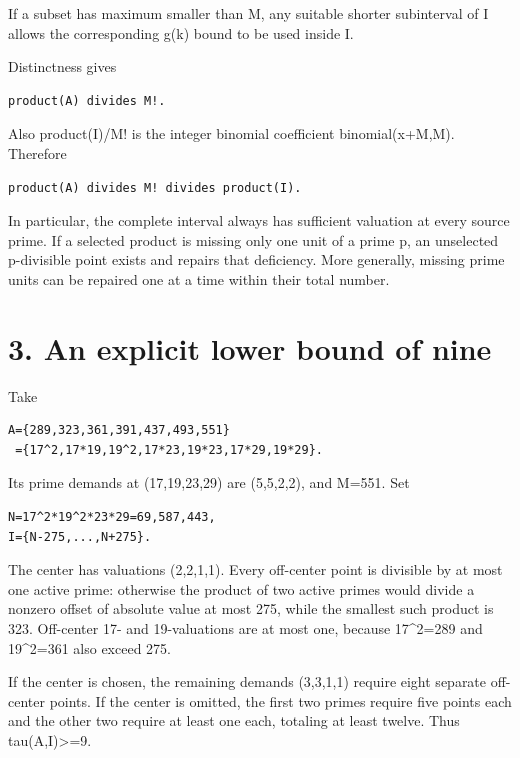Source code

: \documentclass[11pt,a4paper]{article}
\begin{document}
If a subset has maximum smaller than M, any suitable shorter subinterval
of I allows the corresponding g(k) bound to be used inside I.

Distinctness gives

\begin{verbatim}
product(A) divides M!.
\end{verbatim}

Also product(I)/M! is the integer binomial coefficient binomial(x+M,M).
Therefore

\begin{verbatim}
product(A) divides M! divides product(I).
\end{verbatim}

In particular, the complete interval always has sufficient valuation at
every source prime. If a selected product is missing only one unit of a
prime p, an unselected p-divisible point exists and repairs that
deficiency. More generally, missing prime units can be repaired one at a
time within their total number.

\section{3. An explicit lower bound of
nine}\label{an-explicit-lower-bound-of-nine}

Take

\begin{verbatim}
A={289,323,361,391,437,493,551}
 ={17^2,17*19,19^2,17*23,19*23,17*29,19*29}.
\end{verbatim}

Its prime demands at (17,19,23,29) are (5,5,2,2), and M=551. Set

\begin{verbatim}
N=17^2*19^2*23*29=69,587,443,
I={N-275,...,N+275}.
\end{verbatim}

The center has valuations (2,2,1,1). Every off-center point is divisible
by at most one active prime: otherwise the product of two active primes
would divide a nonzero offset of absolute value at most 275, while the
smallest such product is 323. Off-center 17- and 19-valuations are at
most one, because 17\^{}2=289 and 19\^{}2=361 also exceed 275.

If the center is chosen, the remaining demands (3,3,1,1) require eight
separate off-center points. If the center is omitted, the first two
primes require five points each and the other two require at least one
each, totaling at least twelve. Thus tau(A,I)\textgreater=9.
\end{document}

▬▬▬▬▬▬

### Task goal
Check each line above for the word "valuations", then give only the number of lines that have it.

### Your response
2